- Work order -
Using the records below, give again exactly the lines from the line that contains "#### バックエンドエンジニアとの連携" through the line that contains "### 🔥 Streak Stats", both ends included, and only those.

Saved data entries
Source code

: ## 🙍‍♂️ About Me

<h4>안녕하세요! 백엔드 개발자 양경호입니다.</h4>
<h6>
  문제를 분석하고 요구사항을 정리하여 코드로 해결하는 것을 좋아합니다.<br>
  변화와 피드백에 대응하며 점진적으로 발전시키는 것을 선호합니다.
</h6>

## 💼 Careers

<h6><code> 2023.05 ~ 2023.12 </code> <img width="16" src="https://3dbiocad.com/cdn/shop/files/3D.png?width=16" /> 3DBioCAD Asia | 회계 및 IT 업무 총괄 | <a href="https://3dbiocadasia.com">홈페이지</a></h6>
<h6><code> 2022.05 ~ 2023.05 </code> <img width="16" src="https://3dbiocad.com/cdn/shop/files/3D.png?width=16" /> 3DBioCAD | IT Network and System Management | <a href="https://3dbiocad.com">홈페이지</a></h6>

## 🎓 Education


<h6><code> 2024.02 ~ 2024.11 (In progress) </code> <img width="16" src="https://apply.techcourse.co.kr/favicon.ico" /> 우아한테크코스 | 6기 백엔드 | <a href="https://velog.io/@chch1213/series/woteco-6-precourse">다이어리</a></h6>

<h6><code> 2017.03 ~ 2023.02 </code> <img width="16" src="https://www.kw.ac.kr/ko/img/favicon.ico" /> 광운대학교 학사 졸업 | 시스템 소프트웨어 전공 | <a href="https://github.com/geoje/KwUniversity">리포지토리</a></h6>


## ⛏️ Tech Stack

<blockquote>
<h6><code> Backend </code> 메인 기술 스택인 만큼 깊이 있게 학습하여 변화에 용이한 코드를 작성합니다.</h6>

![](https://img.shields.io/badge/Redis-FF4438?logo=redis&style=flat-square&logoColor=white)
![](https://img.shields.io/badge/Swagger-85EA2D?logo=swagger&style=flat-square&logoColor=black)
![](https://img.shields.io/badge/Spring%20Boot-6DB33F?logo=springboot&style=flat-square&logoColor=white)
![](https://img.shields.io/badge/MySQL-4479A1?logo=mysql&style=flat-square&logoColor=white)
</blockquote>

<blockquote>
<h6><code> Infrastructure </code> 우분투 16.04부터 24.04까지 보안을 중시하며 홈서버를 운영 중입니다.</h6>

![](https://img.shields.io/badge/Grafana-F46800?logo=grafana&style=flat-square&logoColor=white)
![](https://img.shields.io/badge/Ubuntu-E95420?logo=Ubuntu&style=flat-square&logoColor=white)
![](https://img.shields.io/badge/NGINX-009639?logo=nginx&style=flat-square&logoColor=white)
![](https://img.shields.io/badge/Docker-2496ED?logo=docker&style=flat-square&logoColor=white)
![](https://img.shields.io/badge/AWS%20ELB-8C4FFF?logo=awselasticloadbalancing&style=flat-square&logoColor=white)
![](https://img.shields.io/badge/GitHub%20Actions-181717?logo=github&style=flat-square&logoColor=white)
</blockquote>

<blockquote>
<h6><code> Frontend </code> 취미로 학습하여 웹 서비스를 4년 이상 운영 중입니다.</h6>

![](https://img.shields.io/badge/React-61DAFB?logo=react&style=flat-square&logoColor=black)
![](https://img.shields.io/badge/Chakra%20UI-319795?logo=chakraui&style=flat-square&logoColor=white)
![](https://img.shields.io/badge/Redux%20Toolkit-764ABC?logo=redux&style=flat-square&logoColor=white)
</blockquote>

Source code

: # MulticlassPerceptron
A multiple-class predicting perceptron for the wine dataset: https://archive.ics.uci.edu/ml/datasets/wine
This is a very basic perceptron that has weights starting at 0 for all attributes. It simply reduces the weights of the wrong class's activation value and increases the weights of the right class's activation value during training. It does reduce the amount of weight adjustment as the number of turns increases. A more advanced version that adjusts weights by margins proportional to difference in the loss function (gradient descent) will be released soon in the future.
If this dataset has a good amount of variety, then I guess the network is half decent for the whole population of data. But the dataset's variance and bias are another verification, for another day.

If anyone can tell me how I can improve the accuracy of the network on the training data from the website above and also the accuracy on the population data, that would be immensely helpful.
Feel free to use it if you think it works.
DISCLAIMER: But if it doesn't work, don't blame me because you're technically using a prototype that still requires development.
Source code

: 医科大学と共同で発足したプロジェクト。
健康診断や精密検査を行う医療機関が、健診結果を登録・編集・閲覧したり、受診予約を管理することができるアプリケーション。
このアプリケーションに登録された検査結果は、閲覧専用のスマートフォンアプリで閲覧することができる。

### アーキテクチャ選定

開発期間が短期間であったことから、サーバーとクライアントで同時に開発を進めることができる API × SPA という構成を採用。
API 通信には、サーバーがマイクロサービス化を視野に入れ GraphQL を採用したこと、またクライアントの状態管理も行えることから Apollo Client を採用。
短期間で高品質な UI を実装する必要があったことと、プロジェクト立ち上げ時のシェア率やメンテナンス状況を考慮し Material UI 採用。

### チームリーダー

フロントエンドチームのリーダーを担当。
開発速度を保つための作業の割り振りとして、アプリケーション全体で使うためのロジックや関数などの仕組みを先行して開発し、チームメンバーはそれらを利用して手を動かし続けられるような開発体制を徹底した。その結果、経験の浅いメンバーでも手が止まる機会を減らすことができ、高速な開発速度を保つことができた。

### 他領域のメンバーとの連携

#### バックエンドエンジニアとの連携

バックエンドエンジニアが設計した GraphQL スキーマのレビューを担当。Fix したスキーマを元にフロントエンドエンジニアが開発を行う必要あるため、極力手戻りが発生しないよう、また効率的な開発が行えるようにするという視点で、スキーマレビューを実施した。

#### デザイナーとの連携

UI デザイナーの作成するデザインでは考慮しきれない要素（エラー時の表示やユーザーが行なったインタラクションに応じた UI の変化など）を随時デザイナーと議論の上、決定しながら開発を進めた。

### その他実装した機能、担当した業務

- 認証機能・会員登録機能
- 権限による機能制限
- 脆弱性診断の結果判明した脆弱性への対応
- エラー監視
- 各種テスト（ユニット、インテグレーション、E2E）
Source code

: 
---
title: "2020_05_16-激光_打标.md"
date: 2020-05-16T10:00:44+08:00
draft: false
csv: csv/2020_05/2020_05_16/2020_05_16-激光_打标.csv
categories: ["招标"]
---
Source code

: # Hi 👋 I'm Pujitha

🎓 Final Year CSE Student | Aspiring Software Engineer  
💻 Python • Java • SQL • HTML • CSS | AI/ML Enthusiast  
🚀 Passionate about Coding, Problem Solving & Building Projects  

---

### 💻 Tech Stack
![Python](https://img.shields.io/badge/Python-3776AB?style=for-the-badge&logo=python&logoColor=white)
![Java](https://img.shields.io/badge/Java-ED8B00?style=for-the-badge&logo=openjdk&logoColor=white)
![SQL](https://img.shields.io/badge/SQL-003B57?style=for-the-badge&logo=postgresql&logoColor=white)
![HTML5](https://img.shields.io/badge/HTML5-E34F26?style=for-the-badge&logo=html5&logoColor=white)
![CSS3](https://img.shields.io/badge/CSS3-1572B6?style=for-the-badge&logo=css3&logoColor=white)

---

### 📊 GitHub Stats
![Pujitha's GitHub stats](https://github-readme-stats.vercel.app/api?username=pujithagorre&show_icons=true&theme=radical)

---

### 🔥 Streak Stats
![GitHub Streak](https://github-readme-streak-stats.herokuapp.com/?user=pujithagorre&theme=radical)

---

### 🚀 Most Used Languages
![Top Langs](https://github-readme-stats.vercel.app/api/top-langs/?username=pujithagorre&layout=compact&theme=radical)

- Solution to this task -
#### バックエンドエンジニアとの連携

バックエンドエンジニアが設計した GraphQL スキーマのレビューを担当。Fix したスキーマを元にフロントエンドエンジニアが開発を行う必要あるため、極力手戻りが発生しないよう、また効率的な開発が行えるようにするという視点で、スキーマレビューを実施した。

#### デザイナーとの連携

UI デザイナーの作成するデザインでは考慮しきれない要素（エラー時の表示やユーザーが行なったインタラクションに応じた UI の変化など）を随時デザイナーと議論の上、決定しながら開発を進めた。

### その他実装した機能、担当した業務

- 認証機能・会員登録機能
- 権限による機能制限
- 脆弱性診断の結果判明した脆弱性への対応
- エラー監視
- 各種テスト（ユニット、インテグレーション、E2E）
Source code

: 
---
title: "2020_05_16-激光_打标.md"
date: 2020-05-16T10:00:44+08:00
draft: false
csv: csv/2020_05/2020_05_16/2020_05_16-激光_打标.csv
categories: ["招标"]
---
Source code

: # Hi 👋 I'm Pujitha

🎓 Final Year CSE Student | Aspiring Software Engineer  
💻 Python • Java • SQL • HTML • CSS | AI/ML Enthusiast  
🚀 Passionate about Coding, Problem Solving & Building Projects  

---

### 💻 Tech Stack
![Python](https://img.shields.io/badge/Python-3776AB?style=for-the-badge&logo=python&logoColor=white)
![Java](https://img.shields.io/badge/Java-ED8B00?style=for-the-badge&logo=openjdk&logoColor=white)
![SQL](https://img.shields.io/badge/SQL-003B57?style=for-the-badge&logo=postgresql&logoColor=white)
![HTML5](https://img.shields.io/badge/HTML5-E34F26?style=for-the-badge&logo=html5&logoColor=white)
![CSS3](https://img.shields.io/badge/CSS3-1572B6?style=for-the-badge&logo=css3&logoColor=white)

---

### 📊 GitHub Stats
![Pujitha's GitHub stats](https://github-readme-stats.vercel.app/api?username=pujithagorre&show_icons=true&theme=radical)

---

### 🔥 Streak Stats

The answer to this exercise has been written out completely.